I love him but he lies!

iVillage Member
Registered: 05-26-2004
I love him but he lies!
2
Wed, 10-13-2004 - 3:13pm
I'm in a relationship with a younger man. He's not divorced yet, has three kids and treats me like a queen. The only problem I have is that he lies about calling his soon-to-be ex. He says he doesn't care anything about her anymore (their relationship broke up due to her infidelity). He is now living with me and is home every night. But why does he have to keep calling her? He says it's because of the kids, which I'm sure that is true most of the time. She begged him to go back to her but he said no, he was happy where he was.

As far as I know, he doesn't lie about anything else.

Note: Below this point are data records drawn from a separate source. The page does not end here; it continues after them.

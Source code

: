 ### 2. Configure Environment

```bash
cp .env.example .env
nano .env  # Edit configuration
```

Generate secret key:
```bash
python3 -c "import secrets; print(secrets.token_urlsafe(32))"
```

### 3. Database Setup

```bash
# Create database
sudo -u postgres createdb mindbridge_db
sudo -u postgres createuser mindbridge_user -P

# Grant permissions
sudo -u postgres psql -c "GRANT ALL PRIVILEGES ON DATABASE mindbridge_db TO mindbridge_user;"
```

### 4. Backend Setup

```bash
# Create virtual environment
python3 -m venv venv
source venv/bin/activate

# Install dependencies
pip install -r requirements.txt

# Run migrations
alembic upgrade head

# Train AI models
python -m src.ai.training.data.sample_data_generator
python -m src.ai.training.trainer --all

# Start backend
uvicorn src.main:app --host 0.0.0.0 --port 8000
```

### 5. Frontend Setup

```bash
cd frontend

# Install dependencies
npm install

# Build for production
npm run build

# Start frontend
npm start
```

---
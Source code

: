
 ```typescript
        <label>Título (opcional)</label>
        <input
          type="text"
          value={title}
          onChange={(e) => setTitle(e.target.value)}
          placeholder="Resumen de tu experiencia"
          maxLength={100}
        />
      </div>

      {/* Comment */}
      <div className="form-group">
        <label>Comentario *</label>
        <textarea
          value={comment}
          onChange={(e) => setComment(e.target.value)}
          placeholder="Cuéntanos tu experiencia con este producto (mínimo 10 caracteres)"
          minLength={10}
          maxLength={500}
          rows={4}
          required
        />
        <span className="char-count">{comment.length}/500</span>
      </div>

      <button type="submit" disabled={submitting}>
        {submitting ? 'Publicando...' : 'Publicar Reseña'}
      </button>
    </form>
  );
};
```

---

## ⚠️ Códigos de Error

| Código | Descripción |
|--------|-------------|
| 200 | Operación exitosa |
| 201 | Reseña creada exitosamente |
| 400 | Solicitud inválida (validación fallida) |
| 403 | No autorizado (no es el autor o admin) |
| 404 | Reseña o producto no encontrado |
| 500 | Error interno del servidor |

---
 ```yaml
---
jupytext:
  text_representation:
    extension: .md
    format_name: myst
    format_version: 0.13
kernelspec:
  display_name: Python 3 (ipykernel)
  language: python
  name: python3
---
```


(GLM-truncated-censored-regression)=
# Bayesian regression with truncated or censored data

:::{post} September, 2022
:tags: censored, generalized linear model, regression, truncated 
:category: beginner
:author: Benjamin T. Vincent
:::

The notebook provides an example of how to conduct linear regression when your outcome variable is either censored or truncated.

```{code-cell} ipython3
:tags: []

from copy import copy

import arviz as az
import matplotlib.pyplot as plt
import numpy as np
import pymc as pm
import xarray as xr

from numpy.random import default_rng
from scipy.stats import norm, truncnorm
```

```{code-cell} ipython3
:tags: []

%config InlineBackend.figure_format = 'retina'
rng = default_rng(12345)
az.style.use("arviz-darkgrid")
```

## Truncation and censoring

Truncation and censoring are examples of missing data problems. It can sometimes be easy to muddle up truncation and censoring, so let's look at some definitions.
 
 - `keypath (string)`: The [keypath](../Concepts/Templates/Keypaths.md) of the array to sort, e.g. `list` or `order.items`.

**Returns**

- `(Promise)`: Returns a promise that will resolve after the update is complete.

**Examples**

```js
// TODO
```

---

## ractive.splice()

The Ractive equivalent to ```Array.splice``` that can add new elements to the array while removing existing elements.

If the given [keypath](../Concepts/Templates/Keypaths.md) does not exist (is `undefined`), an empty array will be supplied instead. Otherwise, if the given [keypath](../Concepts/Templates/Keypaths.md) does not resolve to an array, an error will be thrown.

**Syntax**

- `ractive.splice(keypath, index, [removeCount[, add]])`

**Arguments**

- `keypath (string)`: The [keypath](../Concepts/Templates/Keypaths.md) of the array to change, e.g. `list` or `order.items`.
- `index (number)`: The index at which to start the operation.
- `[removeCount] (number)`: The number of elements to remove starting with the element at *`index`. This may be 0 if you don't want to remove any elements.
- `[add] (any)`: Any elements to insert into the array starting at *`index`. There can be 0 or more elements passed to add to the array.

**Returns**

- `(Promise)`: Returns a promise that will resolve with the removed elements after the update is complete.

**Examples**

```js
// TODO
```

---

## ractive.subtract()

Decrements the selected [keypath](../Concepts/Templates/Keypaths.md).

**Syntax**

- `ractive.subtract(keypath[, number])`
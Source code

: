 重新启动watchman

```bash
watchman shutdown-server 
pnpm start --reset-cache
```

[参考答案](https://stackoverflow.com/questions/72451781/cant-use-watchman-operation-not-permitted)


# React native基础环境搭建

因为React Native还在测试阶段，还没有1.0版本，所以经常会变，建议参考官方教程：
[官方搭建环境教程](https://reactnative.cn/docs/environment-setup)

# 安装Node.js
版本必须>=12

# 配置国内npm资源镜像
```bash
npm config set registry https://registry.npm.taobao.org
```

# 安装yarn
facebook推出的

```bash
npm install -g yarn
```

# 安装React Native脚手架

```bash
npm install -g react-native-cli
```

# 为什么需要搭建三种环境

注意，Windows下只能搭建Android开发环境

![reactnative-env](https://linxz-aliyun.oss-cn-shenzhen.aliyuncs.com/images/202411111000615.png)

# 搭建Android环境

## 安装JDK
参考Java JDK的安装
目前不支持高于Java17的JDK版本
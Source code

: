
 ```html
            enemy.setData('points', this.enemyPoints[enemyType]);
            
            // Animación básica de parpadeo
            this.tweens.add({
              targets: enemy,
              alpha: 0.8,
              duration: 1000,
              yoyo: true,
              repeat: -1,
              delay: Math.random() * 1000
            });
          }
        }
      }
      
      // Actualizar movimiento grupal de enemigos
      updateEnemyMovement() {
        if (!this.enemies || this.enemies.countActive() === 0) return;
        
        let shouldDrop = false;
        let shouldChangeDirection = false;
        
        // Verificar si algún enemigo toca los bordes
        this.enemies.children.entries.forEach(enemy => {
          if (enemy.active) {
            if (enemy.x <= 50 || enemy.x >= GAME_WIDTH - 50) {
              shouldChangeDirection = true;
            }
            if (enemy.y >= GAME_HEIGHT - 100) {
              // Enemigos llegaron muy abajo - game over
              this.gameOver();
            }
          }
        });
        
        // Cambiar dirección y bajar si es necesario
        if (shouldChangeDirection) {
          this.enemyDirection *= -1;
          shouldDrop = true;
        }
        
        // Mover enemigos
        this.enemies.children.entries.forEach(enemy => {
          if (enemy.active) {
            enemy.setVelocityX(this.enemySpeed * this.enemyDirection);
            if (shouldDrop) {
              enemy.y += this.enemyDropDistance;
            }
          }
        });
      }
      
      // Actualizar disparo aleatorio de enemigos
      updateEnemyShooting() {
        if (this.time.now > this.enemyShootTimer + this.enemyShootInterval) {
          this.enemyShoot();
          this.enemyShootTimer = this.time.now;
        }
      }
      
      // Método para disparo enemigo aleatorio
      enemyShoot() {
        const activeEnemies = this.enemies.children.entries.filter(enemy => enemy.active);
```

Can anybody help me understand this?

iVillage Member
Registered: 06-13-2003
Wed, 10-13-2004 - 4:32pm
Well logically speaking one can never really know all the things a liar is lying about. I think you're making a mistake living with a married man. It doesn't matter why their marriage broke up or when the divorce will be final. He is totally rebounding with you. Look at this objectively. She cheated on him but wanted to remain together. He is now living with you....in retaliation? To say, hey, I can be with someone else too? Of course he'd never admit that so don't bother asking him. A person simply cannot have a healthy relationship with one person when they have their foot still in the previous one. Not possible. You are not going to be the exception to the rule. In any case, I find it amazing that you would enter into a relationship with a married man, then complain that he still in touch with his wife. Is that really a big surprise to you? Even if he did get divorced, his ex will probably always remain in his life due to them having children together. No matter what the status of their relationship, he is the kids' father and she is the mother. They will always remain in contact over that and be in each other's life because of that.
iVillage Member
Registered: 03-26-2003
Wed, 10-13-2004 - 4:34pm
catwee...

Pianoguy has NO SYMPATHY for you at all.

The man is MARRIED...and it doesn't matter if he is seeing you (and a hundred other women) because he's still TAKEN! The "kids" could actually be within your age perimeter! Assuming there really ARE children at home...he's quite a role model, isn't he?

Are you THAT DESPERATE that you'd take in a man who still has 'past emotional baggage?'

Here's something to kick around...how many other women do you think he has lied to in the past? And if the 2 of you ever became REALLY SERIOUS...which I doubt...how long would it take before he'd make excuses not to "come home" to you?

Dump him and find someone who isn't spoken for!